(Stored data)
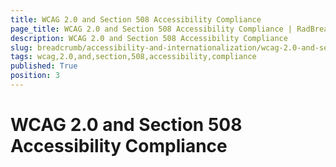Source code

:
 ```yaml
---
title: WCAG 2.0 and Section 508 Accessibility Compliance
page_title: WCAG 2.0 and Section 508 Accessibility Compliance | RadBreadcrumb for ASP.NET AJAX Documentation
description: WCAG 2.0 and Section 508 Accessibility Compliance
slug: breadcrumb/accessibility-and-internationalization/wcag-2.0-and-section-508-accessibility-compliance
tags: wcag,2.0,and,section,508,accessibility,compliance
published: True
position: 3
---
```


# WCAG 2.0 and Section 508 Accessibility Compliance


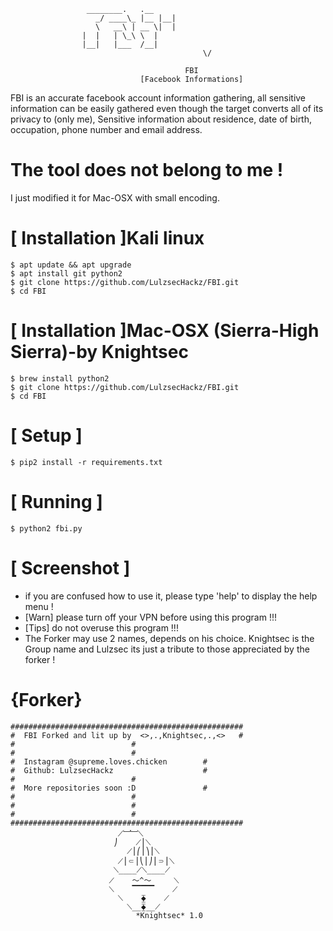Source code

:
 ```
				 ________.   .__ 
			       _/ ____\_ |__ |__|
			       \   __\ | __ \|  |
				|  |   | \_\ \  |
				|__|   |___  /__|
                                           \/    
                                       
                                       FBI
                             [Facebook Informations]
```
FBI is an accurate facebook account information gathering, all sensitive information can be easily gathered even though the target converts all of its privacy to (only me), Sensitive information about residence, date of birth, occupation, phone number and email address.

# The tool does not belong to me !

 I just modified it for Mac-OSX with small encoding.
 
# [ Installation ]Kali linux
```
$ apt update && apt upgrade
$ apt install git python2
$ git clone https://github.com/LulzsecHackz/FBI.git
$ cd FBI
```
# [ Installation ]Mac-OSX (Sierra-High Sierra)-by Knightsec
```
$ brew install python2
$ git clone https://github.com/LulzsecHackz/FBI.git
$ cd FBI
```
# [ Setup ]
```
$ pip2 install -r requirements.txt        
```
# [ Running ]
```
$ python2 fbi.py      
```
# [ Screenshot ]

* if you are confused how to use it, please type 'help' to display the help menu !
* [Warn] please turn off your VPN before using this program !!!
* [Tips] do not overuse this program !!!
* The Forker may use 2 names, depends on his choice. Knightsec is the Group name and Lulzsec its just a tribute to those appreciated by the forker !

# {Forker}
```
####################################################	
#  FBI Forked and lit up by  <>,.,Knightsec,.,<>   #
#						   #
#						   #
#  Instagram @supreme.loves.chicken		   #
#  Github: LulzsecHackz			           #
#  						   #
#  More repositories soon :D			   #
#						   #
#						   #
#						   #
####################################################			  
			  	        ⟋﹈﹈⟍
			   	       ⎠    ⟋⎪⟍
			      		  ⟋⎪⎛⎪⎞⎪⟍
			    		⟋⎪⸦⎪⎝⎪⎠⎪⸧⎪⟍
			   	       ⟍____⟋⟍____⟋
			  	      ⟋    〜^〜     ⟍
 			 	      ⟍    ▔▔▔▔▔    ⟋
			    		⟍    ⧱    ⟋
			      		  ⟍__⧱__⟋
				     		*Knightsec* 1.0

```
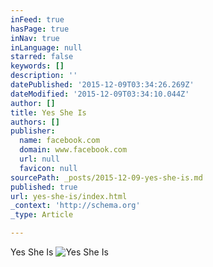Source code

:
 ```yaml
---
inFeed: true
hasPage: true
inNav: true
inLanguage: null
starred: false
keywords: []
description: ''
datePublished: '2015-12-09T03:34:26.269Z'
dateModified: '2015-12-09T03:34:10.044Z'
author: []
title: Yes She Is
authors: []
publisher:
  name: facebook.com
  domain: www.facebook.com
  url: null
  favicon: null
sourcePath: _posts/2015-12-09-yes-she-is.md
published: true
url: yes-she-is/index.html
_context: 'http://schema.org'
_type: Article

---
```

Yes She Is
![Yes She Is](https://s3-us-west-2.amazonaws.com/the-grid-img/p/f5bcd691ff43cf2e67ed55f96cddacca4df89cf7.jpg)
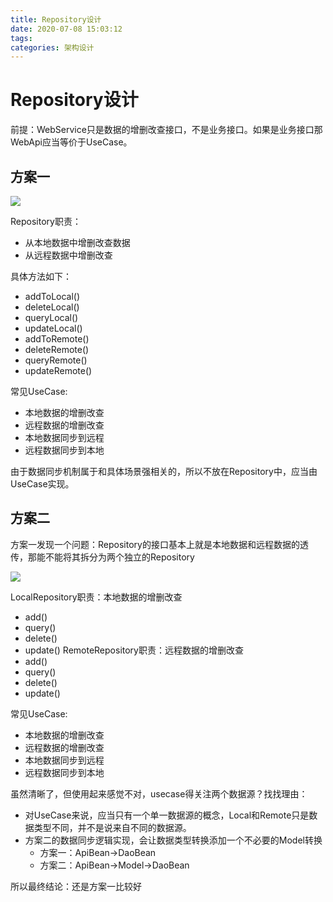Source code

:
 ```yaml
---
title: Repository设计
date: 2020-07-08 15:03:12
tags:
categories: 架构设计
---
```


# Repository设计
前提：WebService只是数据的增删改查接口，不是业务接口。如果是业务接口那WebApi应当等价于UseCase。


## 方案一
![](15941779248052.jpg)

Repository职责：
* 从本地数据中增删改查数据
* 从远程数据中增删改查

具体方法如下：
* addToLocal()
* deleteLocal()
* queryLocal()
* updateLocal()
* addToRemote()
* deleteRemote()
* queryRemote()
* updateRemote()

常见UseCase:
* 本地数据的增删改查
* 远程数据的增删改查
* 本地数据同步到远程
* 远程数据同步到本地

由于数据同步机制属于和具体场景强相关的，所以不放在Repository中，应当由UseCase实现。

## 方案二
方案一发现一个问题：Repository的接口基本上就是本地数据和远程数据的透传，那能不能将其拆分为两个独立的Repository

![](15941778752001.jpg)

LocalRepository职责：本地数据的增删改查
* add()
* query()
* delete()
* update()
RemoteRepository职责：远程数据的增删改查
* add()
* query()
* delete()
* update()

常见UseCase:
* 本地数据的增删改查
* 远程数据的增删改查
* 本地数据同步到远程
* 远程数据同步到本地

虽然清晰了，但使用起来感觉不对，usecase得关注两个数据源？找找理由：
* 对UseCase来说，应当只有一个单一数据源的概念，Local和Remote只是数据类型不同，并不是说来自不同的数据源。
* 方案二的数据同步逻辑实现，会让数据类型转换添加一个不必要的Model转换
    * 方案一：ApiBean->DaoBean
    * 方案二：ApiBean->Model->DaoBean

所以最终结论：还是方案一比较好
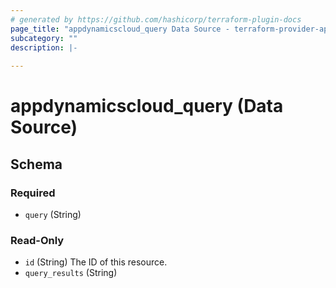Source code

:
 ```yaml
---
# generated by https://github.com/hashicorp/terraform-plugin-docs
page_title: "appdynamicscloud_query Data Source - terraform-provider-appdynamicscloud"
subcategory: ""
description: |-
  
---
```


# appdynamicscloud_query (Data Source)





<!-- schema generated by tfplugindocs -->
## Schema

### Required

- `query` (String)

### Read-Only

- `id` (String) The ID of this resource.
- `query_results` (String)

* _Work task_
Find and copy every line in the entries above where the string "program" occurs.

* _Answer section_
* [Warn] please turn off your VPN before using this program !!!
* [Tips] do not overuse this program !!!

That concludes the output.